L’on sait, en effet, que la dévotion au Sacré-Coeur fut le remède providentiel et comme le contrepoison opposé par la divine Bonté au venin du Jansénisme qui s’efforçait, par ses erreurs, de fermer à la faiblesse humaine les sources de la divine miséricorde. Se faire l’apôtre du Sacré-Coeur, cette dévotion si bafouée par les Jansénistes, c’était donc, à cette époque surtout, se donner à soi-même un certificat bien authentique de foi intègre et de particulière intelli­gence des choses divines.

Et d’où venait donc à François Bodiou et à son épouse l’idée d’un pareil monument ?
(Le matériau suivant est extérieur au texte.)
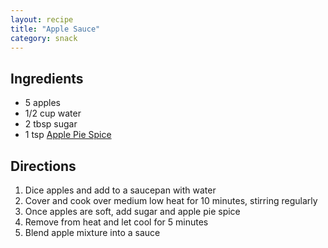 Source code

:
 ```yaml
---
layout: recipe
title: "Apple Sauce"
category: snack
---
```


## Ingredients

- 5 apples
- 1/2 cup water
- 2 tbsp sugar
- 1 tsp [Apple Pie Spice](/recipes/apple-pie-spice)


## Directions
1. Dice apples and add to a saucepan with water
2. Cover and cook over medium low heat for 10 minutes, stirring regularly
3. Once apples are soft, add sugar and apple pie spice
4. Remove from heat and let cool for 5 minutes
5. Blend apple mixture into a sauce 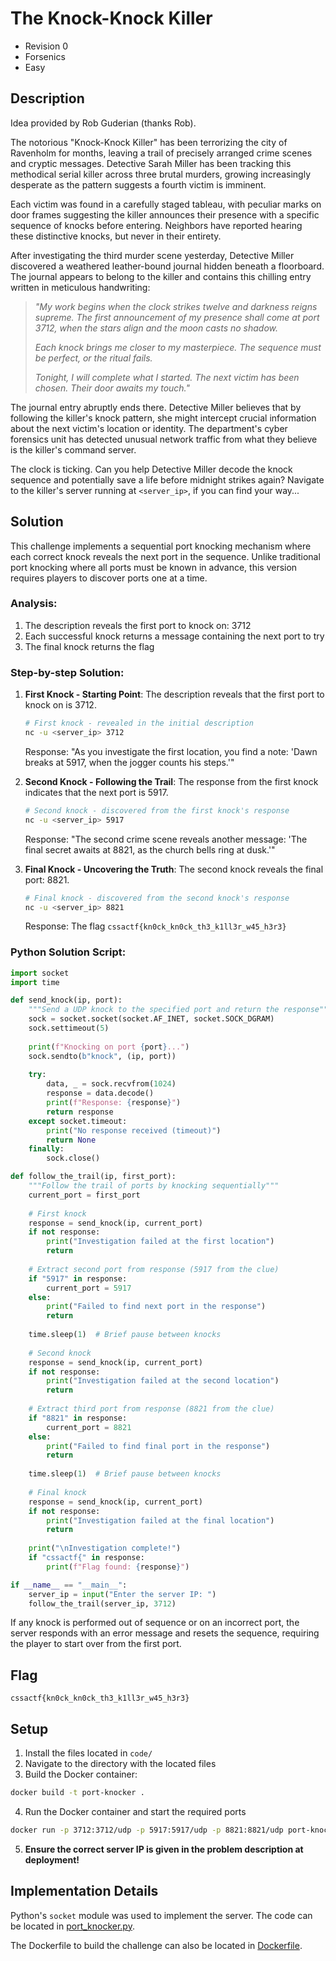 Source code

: # The Knock-Knock Killer

* Revision 0
* Forsenics
* Easy

## Description

Idea provided by Rob Guderian (thanks Rob).

The notorious "Knock-Knock Killer" has been terrorizing the city of Ravenholm for months, leaving a trail of precisely arranged crime scenes and cryptic messages. Detective Sarah Miller has been tracking this methodical serial killer across three brutal murders, growing increasingly desperate as the pattern suggests a fourth victim is imminent.

Each victim was found in a carefully staged tableau, with peculiar marks on door frames suggesting the killer announces their presence with a specific sequence of knocks before entering. Neighbors have reported hearing these distinctive knocks, but never in their entirety.

After investigating the third murder scene yesterday, Detective Miller discovered a weathered leather-bound journal hidden beneath a floorboard. The journal appears to belong to the killer and contains this chilling entry written in meticulous handwriting:

> *"My work begins when the clock strikes twelve and darkness reigns supreme. The first announcement of my presence shall come at port 3712, when the stars align and the moon casts no shadow.*
> 
> *Each knock brings me closer to my masterpiece. The sequence must be perfect, or the ritual fails.*
> 
> *Tonight, I will complete what I started. The next victim has been chosen. Their door awaits my touch."*

The journal entry abruptly ends there. Detective Miller believes that by following the killer's knock pattern, she might intercept crucial information about the next victim's location or identity. The department's cyber forensics unit has detected unusual network traffic from what they believe is the killer's command server.

The clock is ticking. Can you help Detective Miller decode the knock sequence and potentially save a life before midnight strikes again? Navigate to the killer's server running at `<server_ip>`, if you can find your way...

## Solution

This challenge implements a sequential port knocking mechanism where each correct knock reveals the next port in the sequence. Unlike traditional port knocking where all ports must be known in advance, this version requires players to discover ports one at a time.

### Analysis:
1. The description reveals the first port to knock on: 3712
2. Each successful knock returns a message containing the next port to try
3. The final knock returns the flag

### Step-by-step Solution:

1. **First Knock - Starting Point**:
   The description reveals that the first port to knock on is 3712.

   ```bash
   # First knock - revealed in the initial description
   nc -u <server_ip> 3712
   ```
   
   Response: "As you investigate the first location, you find a note: 'Dawn breaks at 5917, when the jogger counts his steps.'"

2. **Second Knock - Following the Trail**:
   The response from the first knock indicates that the next port is 5917.

   ```bash
   # Second knock - discovered from the first knock's response
   nc -u <server_ip> 5917
   ```
   
   Response: "The second crime scene reveals another message: 'The final secret awaits at 8821, as the church bells ring at dusk.'"

3. **Final Knock - Uncovering the Truth**:
   The second knock reveals the final port: 8821.

   ```bash
   # Final knock - discovered from the second knock's response
   nc -u <server_ip> 8821
   ```
   
   Response: The flag `cssactf{kn0ck_kn0ck_th3_k1ll3r_w45_h3r3}`

### Python Solution Script:
```python
import socket
import time

def send_knock(ip, port):
    """Send a UDP knock to the specified port and return the response"""
    sock = socket.socket(socket.AF_INET, socket.SOCK_DGRAM)
    sock.settimeout(5)
    
    print(f"Knocking on port {port}...")
    sock.sendto(b"knock", (ip, port))
    
    try:
        data, _ = sock.recvfrom(1024)
        response = data.decode()
        print(f"Response: {response}")
        return response
    except socket.timeout:
        print("No response received (timeout)")
        return None
    finally:
        sock.close()

def follow_the_trail(ip, first_port):
    """Follow the trail of ports by knocking sequentially"""
    current_port = first_port
    
    # First knock
    response = send_knock(ip, current_port)
    if not response:
        print("Investigation failed at the first location")
        return
    
    # Extract second port from response (5917 from the clue)
    if "5917" in response:
        current_port = 5917
    else:
        print("Failed to find next port in the response")
        return
    
    time.sleep(1)  # Brief pause between knocks
    
    # Second knock
    response = send_knock(ip, current_port)
    if not response:
        print("Investigation failed at the second location")
        return
    
    # Extract third port from response (8821 from the clue)
    if "8821" in response:
        current_port = 8821
    else:
        print("Failed to find final port in the response")
        return
    
    time.sleep(1)  # Brief pause between knocks
    
    # Final knock
    response = send_knock(ip, current_port)
    if not response:
        print("Investigation failed at the final location")
        return
    
    print("\nInvestigation complete!")
    if "cssactf{" in response:
        print(f"Flag found: {response}")

if __name__ == "__main__":
    server_ip = input("Enter the server IP: ")
    follow_the_trail(server_ip, 3712)
```

If any knock is performed out of sequence or on an incorrect port, the server responds with an error message and resets the sequence, requiring the player to start over from the first port.

## Flag

`cssactf{kn0ck_kn0ck_th3_k1ll3r_w45_h3r3}`

## Setup

1. Install the files located in `code/`
2. Navigate to the directory with the located files
3. Build the Docker container:
```bash
docker build -t port-knocker .
```
4. Run the Docker container and start the required ports
```bash
docker run -p 3712:3712/udp -p 5917:5917/udp -p 8821:8821/udp port-knocker
```
5. **Ensure the correct server IP is given in the problem description at deployment!**

## Implementation Details

Python's `socket` module was used to implement the server. The code can be located in [port_knocker.py](./code/port_knocker.py).

The Dockerfile to build the challenge can also be located in [Dockerfile](./code/Dockerfile). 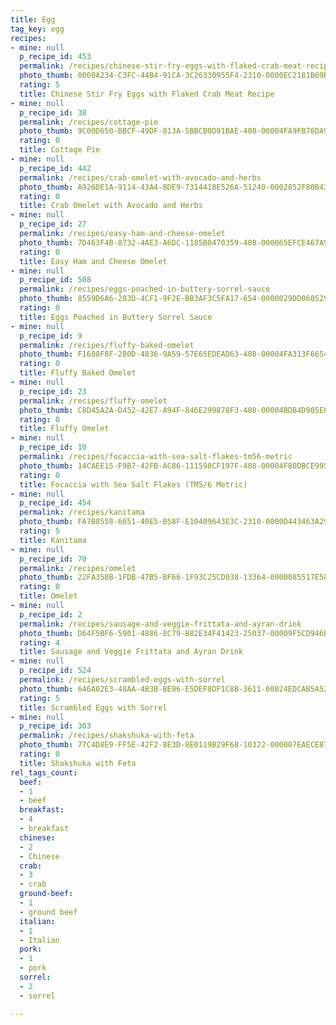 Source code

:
 ```yaml
---
title: Egg
tag_key: egg
recipes:
- mine: null
  p_recipe_id: 453
  permalink: /recipes/chinese-stir-fry-eggs-with-flaked-crab-meat-recipe
  photo_thumb: 0000A234-C3FC-44B4-91CA-3C26330955F4-2310-0000EC2181B69B2B.jpg
  rating: 5
  title: Chinese Stir Fry Eggs with Flaked Crab Meat Recipe
- mine: null
  p_recipe_id: 38
  permalink: /recipes/cottage-pie
  photo_thumb: 9C00D650-BBCF-49DF-813A-5BBCB0D91BAE-408-00004FA9FB76DA93.jpg
  rating: 0
  title: Cottage Pie
- mine: null
  p_recipe_id: 442
  permalink: /recipes/crab-omelet-with-avocado-and-herbs
  photo_thumb: A926DE1A-9114-43A4-8DE9-7314418E526A-51240-0002852F80B43E6C.jpg
  rating: 0
  title: Crab Omelet with Avocado and Herbs
- mine: null
  p_recipe_id: 27
  permalink: /recipes/easy-ham-and-cheese-omelet
  photo_thumb: 7D463F4B-8732-4AE3-A6DC-1185B0470359-408-000065EFCE467A94.jpg
  rating: 0
  title: Easy Ham and Cheese Omelet
- mine: null
  p_recipe_id: 508
  permalink: /recipes/eggs-poached-in-buttery-sorrel-sauce
  photo_thumb: 8559D6A6-283D-4CF1-9F2E-BB3AF3C5FA17-654-0000029DD0605293.jpg
  rating: 0
  title: Eggs Poached in Buttery Sorrel Sauce
- mine: null
  p_recipe_id: 9
  permalink: /recipes/fluffy-baked-omelet
  photo_thumb: F1688F8F-2B0D-4836-9A59-57E65EDEAD63-408-00004FA313F6654D.jpg
  rating: 0
  title: Fluffy Baked Omelet
- mine: null
  p_recipe_id: 23
  permalink: /recipes/fluffy-omelet
  photo_thumb: C8D45A2A-D452-42E7-A94F-846E299878F3-408-00004BDB4D905E65.jpg
  rating: 0
  title: Fluffy Omelet
- mine: null
  p_recipe_id: 10
  permalink: /recipes/focaccia-with-sea-salt-flakes-tm56-metric
  photo_thumb: 14CAEE15-F9B7-42FB-AC86-111598CF197F-408-00004F80DBCE9953.jpg
  rating: 0
  title: Focaccia with Sea Salt Flakes (TM5/6 Metric)
- mine: null
  p_recipe_id: 454
  permalink: /recipes/kanitama
  photo_thumb: FA7B8558-6651-40E5-B58F-E10409643E3C-2310-0000D443463A29BE.jpg
  rating: 5
  title: Kanitama
- mine: null
  p_recipe_id: 70
  permalink: /recipes/omelet
  photo_thumb: 22FA358B-1FDB-47B5-BF66-1F93C25CD038-13364-0000085517E58007.jpg
  rating: 0
  title: Omelet
- mine: null
  p_recipe_id: 2
  permalink: /recipes/sausage-and-veggie-frittata-and-ayran-drink
  photo_thumb: D64F5BF6-5901-4886-8C79-B82E34F41423-25037-00009F5CD946B997.jpg
  rating: 4
  title: Sausage and Veggie Frittata and Ayran Drink
- mine: null
  p_recipe_id: 524
  permalink: /recipes/scrambled-eggs-with-sorrel
  photo_thumb: 646A02E3-48AA-4B3B-BE96-E5DEF8DF1C8B-3611-00024EDCAB5A528C.jpg
  rating: 5
  title: Scrambled Eggs with Sorrel
- mine: null
  p_recipe_id: 303
  permalink: /recipes/shakshuka-with-feta
  photo_thumb: 77C4D8E9-FF5E-42F2-8E3D-8E0119B29F68-10322-000007EAECE874F5.jpg
  rating: 0
  title: Shakshuka with Feta
rel_tags_count:
  beef:
  - 1
  - beef
  breakfast:
  - 4
  - breakfast
  chinese:
  - 2
  - Chinese
  crab:
  - 3
  - crab
  ground-beef:
  - 1
  - ground beef
  italian:
  - 1
  - Italian
  pork:
  - 1
  - pork
  sorrel:
  - 2
  - sorrel

---
```

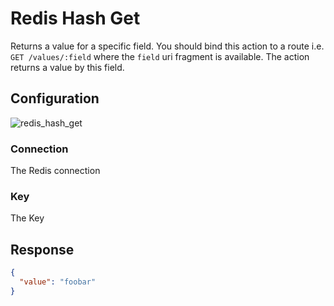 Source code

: 
# Redis Hash Get

Returns a value for a specific field. You should bind this action to a route i.e. `GET /values/:field` where the `field`
uri fragment is available. The action returns a value by this field.

## Configuration

![redis_hash_get](/img/backend/api/action/redis_hash_get.png)

### Connection

The Redis connection

### Key

The Key

## Response

```json
{
  "value": "foobar"
}
```
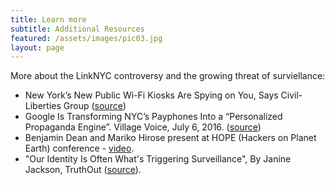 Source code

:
 ```yaml
---
title: Learn more
subtitle: Additional Resources
featured: /assets/images/pic03.jpg
layout: page
---
```


More about the LinkNYC controversy and the growing threat of surviellance:


* New York’s New Public Wi-Fi Kiosks Are Spying on You, Says
Civil-Liberties Group ([source](http://nymag.com/daily/intelligencer/2016/03/nyclu-raises-linknyc-privacy-concerns.html))
* Google Is Transforming NYC’s Payphones Into a “Personalized Propaganda Engine”. Village Voice, July 6, 2016. ([source](http://www.villagevoice.com/news/google-is-transforming-nycs-payphones-into-a-personalized-propaganda-engine-8822938))
* Benjamin Dean and Mariko Hirose present at HOPE (Hackers on Planet Earth) conference - [video](https://livestream.com/internetsociety/hopeconf/videos/130816888).
* "Our Identity Is Often What's Triggering Surveillance", By Janine Jackson, TruthOut ([source](http://www.truth-out.org/news/item/38250-our-identity-is-often-what-s-triggering-surveillance)).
En 1684 Maudez-René avait dix-huit ans. Il poursuivait alors ses études à Tréguier, où il dût souvent entendre parler des apparitions du Sacré-Coeur qui commençaient à occuper les âmes pieuses. Peut-être aussi rencontra-t-il, à l’occasion d’une retraite, quelque Père Eudiste qui, à l’exemple du Bienheureux Eudes, ne manqua pas de pousser ses auditeurs à la double dévotion au Sacré-Coeur de Jésus et au saint Coeur de Marie. Selon toute vraisemblance, ce modèle inédit de croix, qu’un paysan sans instruction pouvait difficilement concevoir, est donc dû principalement à l’inspiration de Maudez Le Cozannet.

Ce monument, dont on voit ici le dessin, est une simple croix en granit, sans Christ, mais bien différente des croix XVIIIème siècle, sans Christ également, que nos paysans appellent parfois des croix protestantes.

D’un côté est représenté le Sacré-Coeur entouré d’une couronne d’épines et portant encore visible la trace du coup de lance.

Sur le revers de la croix, est un autre coeur transpercé de trois lances, dont les pointes ressortent en-dessous. Le monogramme du Christ, dont ce dernier coeur est surmonté semble indiquer qu’il s’agit encore du Coeur de Jésus. Rien n’interdit pourtant d’y voir le Coeur de Marie : en ce cas, le double emblème, Coeur de Marie transpercé et monogramme du Christ, rappellerait la Vierge douloureuse, avec son divin Fils sur les genoux, telle qu’on avait coutume de la représenter sur les Calvaires antiques dont la Bretagne est encore toute pleine.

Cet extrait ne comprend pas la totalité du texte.